Korath used cyber-genetic technology of his own design to gain superhuman powers during the Kree/Shi'ar War. He then met Shatterax, Ultimus, and Supremor. At the behest of Supremor, he attacked the Avengers force on Hala, and battled Captain America. Alongside the Kree Starforce, he again battled the Avengers on Hala. He witnessed the assassination of Ael-Dan and Dar-Benn by Deathbird and the return to power of the Supreme Intelligence. Alongside the Kree Starforce, he was held captive in a Shi'ar stasis ray. He witnessed a battle between an Avengers force, and was defeated by the Scarlet Witch and Astra. Alongside the Kree Starforce, he arrived in the Shi'ar Empire to assassinate Lilandra. He battled another contingent of Avengers and the Shi'ar Imperial Guard. He returned to Hala alongside Lilandra, Starforce, and the Imperial Guard after the detonation of the nega-bomb to help the Kree rebuild under Shi'ar rule. Alongside the Shi'ar Starforce and Deathbird, Korath attacked Quasar, Her, and Makkari on Hala for violating Shi'ar airspace.

Admiral Galen-Kor and his criminal forces battled Deathbird and Starforce. Korath and Starforce alongside the Underground Legion battled Lord Tantalus. Korath wound up settling on the planet of Godthab Omega. Korath was reunited with Ronan when he came to the planet in search of Tana Nile. Korath was apparently assimilated into the Phalanx and became one of their Select. He fought Quasar, Moondragon, and Adam Warlock and was killed by Ultron when he failed to capture Warlock. Tanalth became the new leader of the Pursuer Corps.

==Powers and abilities==
Korath is a member of the alien Kree race, who was augmented by an unknown experimental cyber-genetic engineering process. He has superhuman physical abilities and can psionically track others by tracing their brain patterns. Like other Kree, Korath cannot breathe in Earth's atmosphere without a special apparatus or breathing serum.
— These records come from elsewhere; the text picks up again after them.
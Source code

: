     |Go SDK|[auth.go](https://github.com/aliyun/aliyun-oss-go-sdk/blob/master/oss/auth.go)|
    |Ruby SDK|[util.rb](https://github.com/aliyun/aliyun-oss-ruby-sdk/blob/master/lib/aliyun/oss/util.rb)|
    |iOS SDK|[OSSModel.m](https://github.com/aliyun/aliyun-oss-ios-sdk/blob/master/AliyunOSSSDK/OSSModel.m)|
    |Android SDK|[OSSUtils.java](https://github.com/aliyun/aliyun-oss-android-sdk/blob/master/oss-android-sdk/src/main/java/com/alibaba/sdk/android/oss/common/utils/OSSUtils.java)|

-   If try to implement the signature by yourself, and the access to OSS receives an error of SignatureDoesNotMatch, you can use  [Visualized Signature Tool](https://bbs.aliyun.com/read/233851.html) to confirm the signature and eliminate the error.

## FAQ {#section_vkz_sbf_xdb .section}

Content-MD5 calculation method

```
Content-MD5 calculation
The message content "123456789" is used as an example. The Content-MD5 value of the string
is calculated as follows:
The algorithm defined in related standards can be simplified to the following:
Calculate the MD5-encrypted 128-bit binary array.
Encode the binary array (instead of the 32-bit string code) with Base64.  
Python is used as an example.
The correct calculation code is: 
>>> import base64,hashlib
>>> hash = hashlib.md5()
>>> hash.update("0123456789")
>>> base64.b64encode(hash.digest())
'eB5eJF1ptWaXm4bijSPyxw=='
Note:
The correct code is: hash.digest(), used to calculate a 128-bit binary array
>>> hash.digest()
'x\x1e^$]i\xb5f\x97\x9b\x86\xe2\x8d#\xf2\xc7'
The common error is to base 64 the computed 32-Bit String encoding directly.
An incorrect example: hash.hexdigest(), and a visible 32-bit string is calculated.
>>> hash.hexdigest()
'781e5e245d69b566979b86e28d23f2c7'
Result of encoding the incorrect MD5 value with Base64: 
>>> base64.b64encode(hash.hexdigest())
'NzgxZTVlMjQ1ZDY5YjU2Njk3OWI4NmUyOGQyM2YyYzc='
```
Korath is an expert in cyber-genetic engineering. He is trained in the martial skills of the ancient Kree, and is a competent armed and unarmed combatant.
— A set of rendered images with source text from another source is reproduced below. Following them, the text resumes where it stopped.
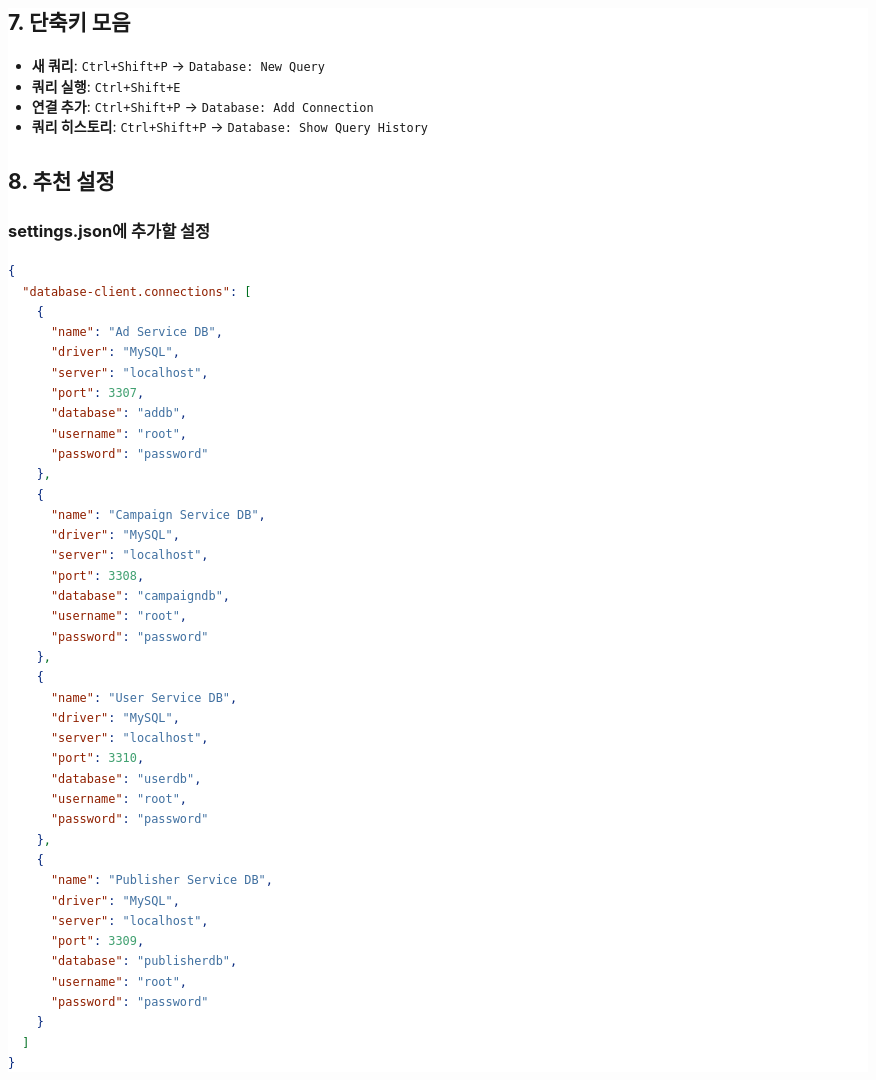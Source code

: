 ## 7. 단축키 모음

- **새 쿼리**: `Ctrl+Shift+P` → `Database: New Query`
- **쿼리 실행**: `Ctrl+Shift+E`
- **연결 추가**: `Ctrl+Shift+P` → `Database: Add Connection`
- **쿼리 히스토리**: `Ctrl+Shift+P` → `Database: Show Query History`

## 8. 추천 설정

### settings.json에 추가할 설정
```json
{
  "database-client.connections": [
    {
      "name": "Ad Service DB",
      "driver": "MySQL",
      "server": "localhost",
      "port": 3307,
      "database": "addb",
      "username": "root",
      "password": "password"
    },
    {
      "name": "Campaign Service DB",
      "driver": "MySQL",
      "server": "localhost",
      "port": 3308,
      "database": "campaigndb",
      "username": "root",
      "password": "password"
    },
    {
      "name": "User Service DB",
      "driver": "MySQL",
      "server": "localhost",
      "port": 3310,
      "database": "userdb",
      "username": "root",
      "password": "password"
    },
    {
      "name": "Publisher Service DB",
      "driver": "MySQL",
      "server": "localhost",
      "port": 3309,
      "database": "publisherdb",
      "username": "root",
      "password": "password"
    }
  ]
}
```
Korath wears an armored battle-suit and helmet composed of unknown alien materials. He wields two beta-batons which generate electrical force capable of stunning opponents into unconsciousness on contact or disrupting electrical devices. By adjusting the batons, Korath can stun beings as powerful as Eternals or even intangible beings. He is capable of flight via electrically powered turbines in his boots.

==In other media==
===Marvel Cinematic Universe===
Djimon Hounsou portrays Korath in media set in the Marvel Cinematic Universe (MCU).
- Korath first appears in Guardians of the Galaxy (2014). This version is a subordinate of Ronan the Accuser. He travels to the planet Morag to retrieve an orb that was stolen by Star-Lord. After Ronan recovers the orb and claims the Power Stone within it, Korath assists him in his siege on the planet Xandar and battles the Guardians of the Galaxy when they attempt to foil Ronan's plans, only to be killed by Drax the Destroyer.
- A young Korath appears in Captain Marvel (2019) as a member of Starforce alongside Carol Danvers and Yon-Rogg. Korath and Starforce set out to find a compromised Kree scout, only to be ambushed by Skrulls. Danvers is captured, but she escapes to Earth and contacts Yon-Rogg. Korath and Starforce accompany him to Earth to confront Danvers, only to be defeated by her.
- Hounsou voices an alternate timeline variant of Korath in the What If...? episode "What If... T'Challa Became a Star-Lord?" (2021). This version is a member of T'Challa's Ravagers.

===Television===
Korath, based on the MCU incarnation, appears in Guardians of the Galaxy (2015), voiced by Dave Fennoy. This version is a henchman and adopted son of Thanos who was raised alongside Gamora and Nebula.

===Video games===
- Korath appears as a playable character in Avengers in Galactic Storm.
- Korath appears in Marvel: Avengers Alliance 2.